Ses enfants lui écrivent.
Ils ne se servent pas de mots.
Ils sont le papier, et aussi un peu la trace des doigts qui
l'ont tenu.
Lui, l'arbre, il n'est même pas encore né. Il n'est qu'un rêve dans
une graine, même pas plantée. Et déjà, ses enfants pliés se souviennent de
lui.
Ils savent les saisons, les vies, les mouvements, les soleils.
Pas lui. Il est infini de naissance.
Il n'est qu'une origine, même pas ronde, même pas brillante.
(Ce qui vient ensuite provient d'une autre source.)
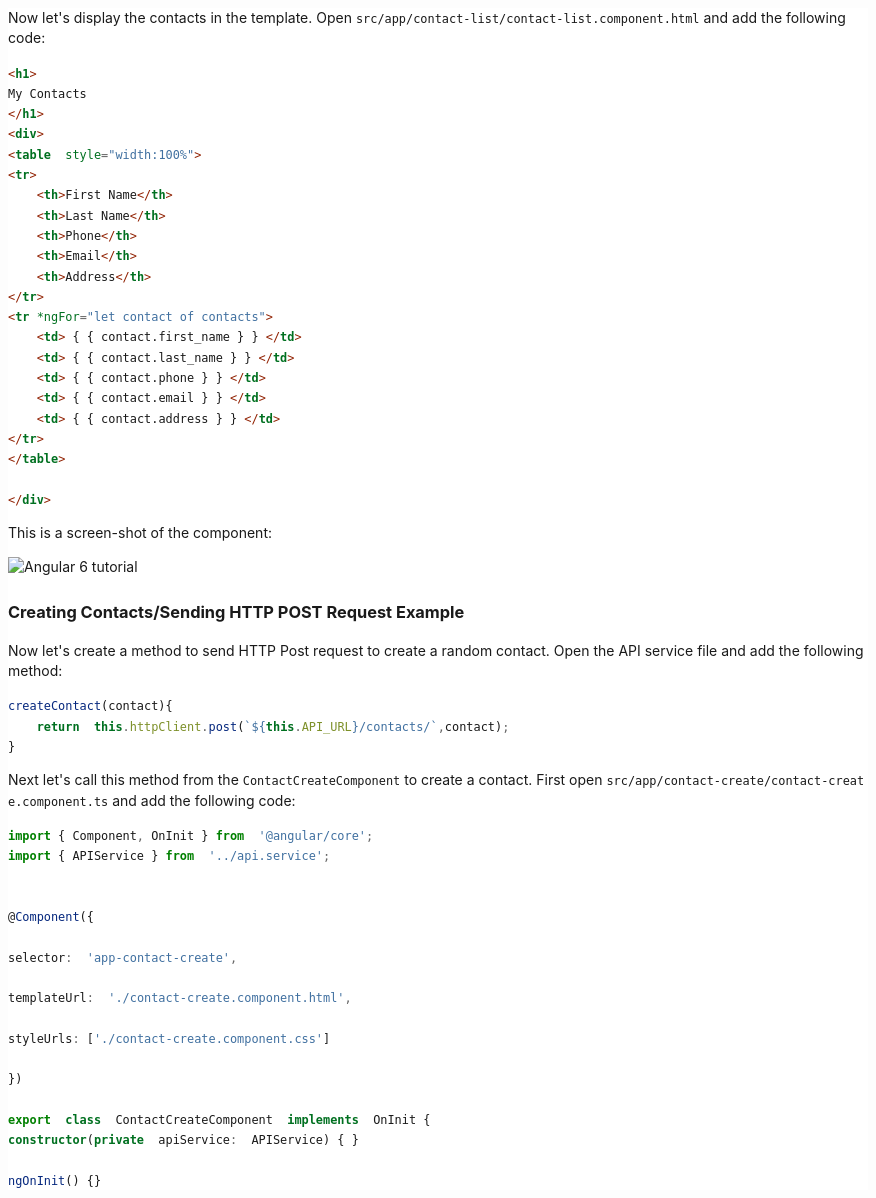 Now let's display the contacts in the template. Open `src/app/contact-list/contact-list.component.html` and add the following code:

```html
<h1>
My Contacts
</h1>
<div>
<table  style="width:100%">
<tr>
	<th>First Name</th>
	<th>Last Name</th>
	<th>Phone</th>
	<th>Email</th>
	<th>Address</th>
</tr>
<tr *ngFor="let contact of contacts">
	<td> { { contact.first_name } } </td>
	<td> { { contact.last_name } } </td>
	<td> { { contact.phone } } </td>
	<td> { { contact.email } } </td>
	<td> { { contact.address } } </td>
</tr>
</table>

</div>
```
This is a screen-shot of the component:

![Angular 6 tutorial](https://screenshotscdn.firefoxusercontent.com/images/c302fc44-eb88-4db4-b013-486a61e45038.png)

### <a name="Creating_Contacts_Sending_HTTP_POST_Request_Example">Creating Contacts/Sending HTTP POST Request Example</a>

Now let's create a method to send HTTP Post request to create a random contact. Open the API service file and add the following method:

```ts
createContact(contact){
	return  this.httpClient.post(`${this.API_URL}/contacts/`,contact);
}
``` 

Next let's call this method from the `ContactCreateComponent` to create a contact. First open `src/app/contact-create/contact-create.component.ts` and add the following code:

```ts
import { Component, OnInit } from  '@angular/core';
import { APIService } from  '../api.service';


@Component({

selector:  'app-contact-create',

templateUrl:  './contact-create.component.html',

styleUrls: ['./contact-create.component.css']

})

export  class  ContactCreateComponent  implements  OnInit {
constructor(private  apiService:  APIService) { }

ngOnInit() {}
```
Juste une
graine un peu aplatie, peut être juste un désir d'ombrage voulu par les
hommes d'un pays chaud.
Il se souvient de ses enfants qui viendront d'en dehors de lui. Il y
aura des vents, des gestes verts, des enlacements de terre, des
cambrures de pétales et des carnages de sève. Des histoires de saisons.
Lui n'a pas de saisons. N'a que sa propre naissance pour mourir et
tout l'infini pour vivre.
Mais là bas, ses enfants ont vu le monde, et ils veulent lui dire que
ce monde qu'il ne saura jamais, il l'a commencé un jour.
Alors, l'arbre peut s'infinir et naître de la lettre lointaine
de ses enfants qui l'aiment.
30-01-99
"Cela remue la question éternelle : la vie est elle toute entière
visible ? (...) toujours la vue des étoiles me fait rêver(...)pourquoi
les points lumineux du firmament nous seraient-ils moins accessibles que
les points noirs sur la carte de France ? Si nous prenons le train pour
nous rendre à Tarascon ou à Rouen, nous prenons le train pour nous
rendre dans les étoiles..."
Vincent Van Gogh, "Lettres à Théo"
CAILLOUX BLANCS
Ciel vert, longues feuilles brouillées, tranchantes pourtant, opaque
respiré aux fentes végétales des yeux inquiétants.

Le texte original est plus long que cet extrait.